Activity: Report the lines of the data below that contain the string "machine".

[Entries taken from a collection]

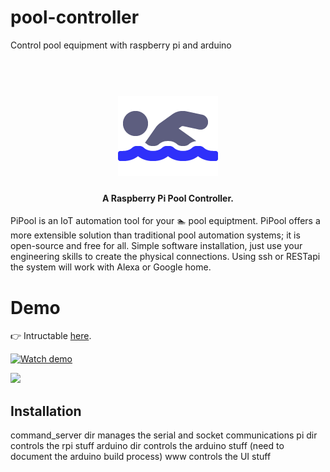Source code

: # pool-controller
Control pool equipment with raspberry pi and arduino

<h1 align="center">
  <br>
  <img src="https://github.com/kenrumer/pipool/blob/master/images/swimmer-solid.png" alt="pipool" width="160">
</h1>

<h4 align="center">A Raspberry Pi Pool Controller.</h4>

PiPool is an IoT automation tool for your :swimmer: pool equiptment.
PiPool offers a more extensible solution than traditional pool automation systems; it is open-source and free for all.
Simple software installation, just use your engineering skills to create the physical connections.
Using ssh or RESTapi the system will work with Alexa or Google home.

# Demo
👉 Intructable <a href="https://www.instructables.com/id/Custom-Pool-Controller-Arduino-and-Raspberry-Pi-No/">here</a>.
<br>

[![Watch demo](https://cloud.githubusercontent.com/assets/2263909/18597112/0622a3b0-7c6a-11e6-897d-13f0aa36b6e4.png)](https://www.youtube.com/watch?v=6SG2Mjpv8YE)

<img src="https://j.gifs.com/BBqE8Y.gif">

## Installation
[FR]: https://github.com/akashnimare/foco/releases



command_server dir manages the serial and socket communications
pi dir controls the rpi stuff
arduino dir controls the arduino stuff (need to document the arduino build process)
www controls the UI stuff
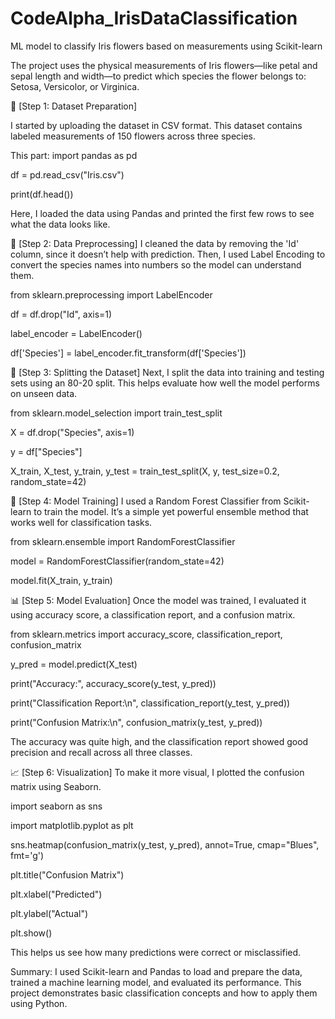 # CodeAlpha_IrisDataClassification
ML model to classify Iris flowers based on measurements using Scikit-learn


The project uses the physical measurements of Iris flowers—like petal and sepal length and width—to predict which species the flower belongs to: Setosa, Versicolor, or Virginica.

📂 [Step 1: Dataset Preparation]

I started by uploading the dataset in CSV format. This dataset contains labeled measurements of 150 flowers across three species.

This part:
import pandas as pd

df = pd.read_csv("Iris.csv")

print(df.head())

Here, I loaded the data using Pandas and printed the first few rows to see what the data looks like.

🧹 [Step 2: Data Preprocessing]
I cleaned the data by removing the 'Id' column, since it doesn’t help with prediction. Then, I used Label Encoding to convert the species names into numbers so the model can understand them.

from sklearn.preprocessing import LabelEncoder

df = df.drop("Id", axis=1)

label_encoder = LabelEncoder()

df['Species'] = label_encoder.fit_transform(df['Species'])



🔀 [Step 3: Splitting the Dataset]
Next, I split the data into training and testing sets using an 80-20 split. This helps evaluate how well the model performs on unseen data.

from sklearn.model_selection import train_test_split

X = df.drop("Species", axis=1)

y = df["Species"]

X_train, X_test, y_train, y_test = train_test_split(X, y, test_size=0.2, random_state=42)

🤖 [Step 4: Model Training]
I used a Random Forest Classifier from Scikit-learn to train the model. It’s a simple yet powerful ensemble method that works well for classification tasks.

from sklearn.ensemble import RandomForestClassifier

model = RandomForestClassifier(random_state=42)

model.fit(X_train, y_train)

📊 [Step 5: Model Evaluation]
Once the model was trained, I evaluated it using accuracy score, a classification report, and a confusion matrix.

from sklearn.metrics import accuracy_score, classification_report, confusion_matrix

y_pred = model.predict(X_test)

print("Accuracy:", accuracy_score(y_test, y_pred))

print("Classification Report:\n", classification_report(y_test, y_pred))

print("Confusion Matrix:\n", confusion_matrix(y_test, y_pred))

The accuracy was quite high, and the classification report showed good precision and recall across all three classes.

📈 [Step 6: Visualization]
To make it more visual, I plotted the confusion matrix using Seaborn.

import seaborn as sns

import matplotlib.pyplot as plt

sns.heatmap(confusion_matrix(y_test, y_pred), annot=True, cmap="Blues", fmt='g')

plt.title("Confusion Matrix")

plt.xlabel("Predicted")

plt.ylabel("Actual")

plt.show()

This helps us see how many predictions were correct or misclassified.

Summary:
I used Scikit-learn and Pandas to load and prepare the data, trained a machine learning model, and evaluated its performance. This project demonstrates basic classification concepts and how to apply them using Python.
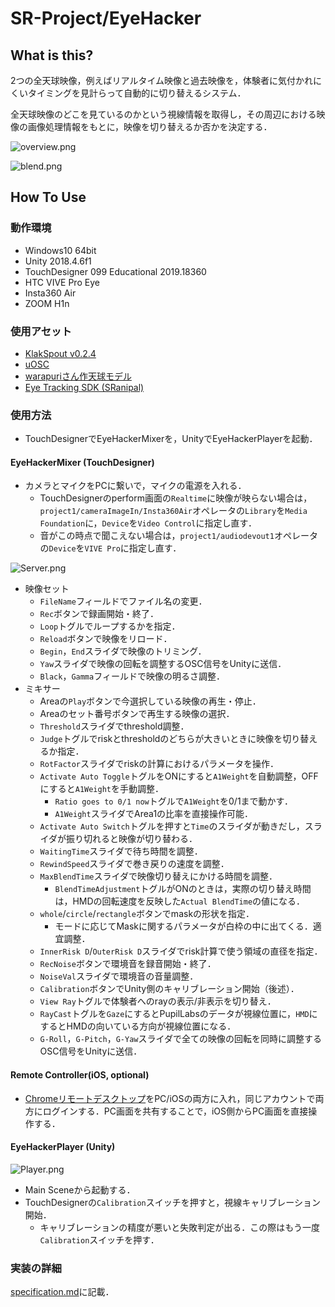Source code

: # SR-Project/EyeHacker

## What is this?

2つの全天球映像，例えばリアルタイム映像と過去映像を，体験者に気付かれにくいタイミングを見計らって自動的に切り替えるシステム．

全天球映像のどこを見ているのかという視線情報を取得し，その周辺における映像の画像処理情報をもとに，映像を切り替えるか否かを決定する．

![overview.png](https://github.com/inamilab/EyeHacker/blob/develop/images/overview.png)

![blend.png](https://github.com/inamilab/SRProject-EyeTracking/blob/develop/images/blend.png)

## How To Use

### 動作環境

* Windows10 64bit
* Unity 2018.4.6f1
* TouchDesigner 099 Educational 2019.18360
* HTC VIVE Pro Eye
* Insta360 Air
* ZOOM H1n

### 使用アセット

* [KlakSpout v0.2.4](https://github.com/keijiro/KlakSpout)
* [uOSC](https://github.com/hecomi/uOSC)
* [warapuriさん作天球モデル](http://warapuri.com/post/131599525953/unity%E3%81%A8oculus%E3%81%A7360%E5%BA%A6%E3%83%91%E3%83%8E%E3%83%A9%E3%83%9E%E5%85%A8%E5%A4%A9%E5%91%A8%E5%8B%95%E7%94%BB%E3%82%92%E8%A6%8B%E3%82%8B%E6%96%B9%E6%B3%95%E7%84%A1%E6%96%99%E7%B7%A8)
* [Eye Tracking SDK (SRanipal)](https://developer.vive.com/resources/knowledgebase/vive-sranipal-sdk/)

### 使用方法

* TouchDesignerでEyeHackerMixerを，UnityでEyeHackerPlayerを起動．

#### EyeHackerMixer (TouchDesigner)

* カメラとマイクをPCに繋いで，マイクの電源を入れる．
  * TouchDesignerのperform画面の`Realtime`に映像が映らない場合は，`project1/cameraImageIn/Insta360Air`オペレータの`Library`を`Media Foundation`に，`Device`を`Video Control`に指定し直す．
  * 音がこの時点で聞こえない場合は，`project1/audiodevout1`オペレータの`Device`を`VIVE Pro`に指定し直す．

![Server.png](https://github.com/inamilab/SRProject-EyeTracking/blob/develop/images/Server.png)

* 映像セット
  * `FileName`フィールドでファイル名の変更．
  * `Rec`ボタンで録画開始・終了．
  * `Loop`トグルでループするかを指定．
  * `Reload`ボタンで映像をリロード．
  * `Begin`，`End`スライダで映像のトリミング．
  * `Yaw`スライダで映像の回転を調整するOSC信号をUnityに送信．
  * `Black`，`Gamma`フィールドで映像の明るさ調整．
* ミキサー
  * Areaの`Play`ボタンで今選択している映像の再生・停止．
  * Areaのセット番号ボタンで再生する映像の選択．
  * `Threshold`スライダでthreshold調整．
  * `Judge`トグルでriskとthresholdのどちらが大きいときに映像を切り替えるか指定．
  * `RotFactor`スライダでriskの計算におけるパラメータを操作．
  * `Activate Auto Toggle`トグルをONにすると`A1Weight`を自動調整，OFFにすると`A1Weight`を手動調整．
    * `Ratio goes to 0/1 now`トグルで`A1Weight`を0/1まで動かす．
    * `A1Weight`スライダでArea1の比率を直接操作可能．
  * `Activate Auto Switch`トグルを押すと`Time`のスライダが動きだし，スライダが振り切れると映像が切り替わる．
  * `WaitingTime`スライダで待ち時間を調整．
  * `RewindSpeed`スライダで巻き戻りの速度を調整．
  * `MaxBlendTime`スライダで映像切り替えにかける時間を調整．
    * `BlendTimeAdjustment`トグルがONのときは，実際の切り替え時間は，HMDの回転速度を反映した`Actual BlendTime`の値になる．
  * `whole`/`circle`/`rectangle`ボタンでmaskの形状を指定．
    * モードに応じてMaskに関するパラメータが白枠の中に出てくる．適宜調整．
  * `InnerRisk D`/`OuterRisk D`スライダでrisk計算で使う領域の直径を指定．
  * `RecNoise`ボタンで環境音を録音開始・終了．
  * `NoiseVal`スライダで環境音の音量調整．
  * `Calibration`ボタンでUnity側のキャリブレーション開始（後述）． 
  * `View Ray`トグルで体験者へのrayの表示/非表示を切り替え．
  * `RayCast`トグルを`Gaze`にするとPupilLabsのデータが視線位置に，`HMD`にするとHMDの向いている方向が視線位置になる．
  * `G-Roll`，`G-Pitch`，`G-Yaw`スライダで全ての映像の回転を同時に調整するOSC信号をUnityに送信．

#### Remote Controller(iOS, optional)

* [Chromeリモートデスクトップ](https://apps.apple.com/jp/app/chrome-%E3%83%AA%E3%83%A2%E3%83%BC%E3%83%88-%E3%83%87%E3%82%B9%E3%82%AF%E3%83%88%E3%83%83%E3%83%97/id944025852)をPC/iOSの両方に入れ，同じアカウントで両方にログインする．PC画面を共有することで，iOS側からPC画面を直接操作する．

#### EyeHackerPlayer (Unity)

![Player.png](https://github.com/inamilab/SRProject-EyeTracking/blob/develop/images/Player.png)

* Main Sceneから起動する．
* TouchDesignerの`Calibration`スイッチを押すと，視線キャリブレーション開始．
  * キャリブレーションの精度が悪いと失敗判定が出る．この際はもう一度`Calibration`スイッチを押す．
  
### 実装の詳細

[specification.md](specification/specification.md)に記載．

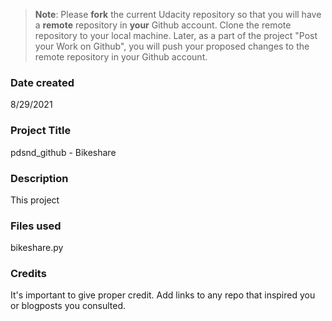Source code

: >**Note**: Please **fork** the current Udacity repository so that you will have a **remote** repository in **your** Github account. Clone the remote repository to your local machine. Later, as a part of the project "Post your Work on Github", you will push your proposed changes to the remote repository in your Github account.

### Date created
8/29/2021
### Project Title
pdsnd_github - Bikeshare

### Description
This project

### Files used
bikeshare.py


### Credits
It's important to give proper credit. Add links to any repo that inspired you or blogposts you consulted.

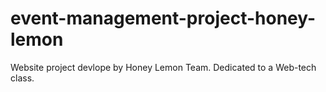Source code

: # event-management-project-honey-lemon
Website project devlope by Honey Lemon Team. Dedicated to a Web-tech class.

Your response:
I used Scikit-learn and Pandas to load and prepare the data, trained a machine learning model, and evaluated its performance. This project demonstrates basic classification concepts and how to apply them using Python.
: >**Note**: Please **fork** the current Udacity repository so that you will have a **remote** repository in **your** Github account. Clone the remote repository to your local machine. Later, as a part of the project "Post your Work on Github", you will push your proposed changes to the remote repository in your Github account.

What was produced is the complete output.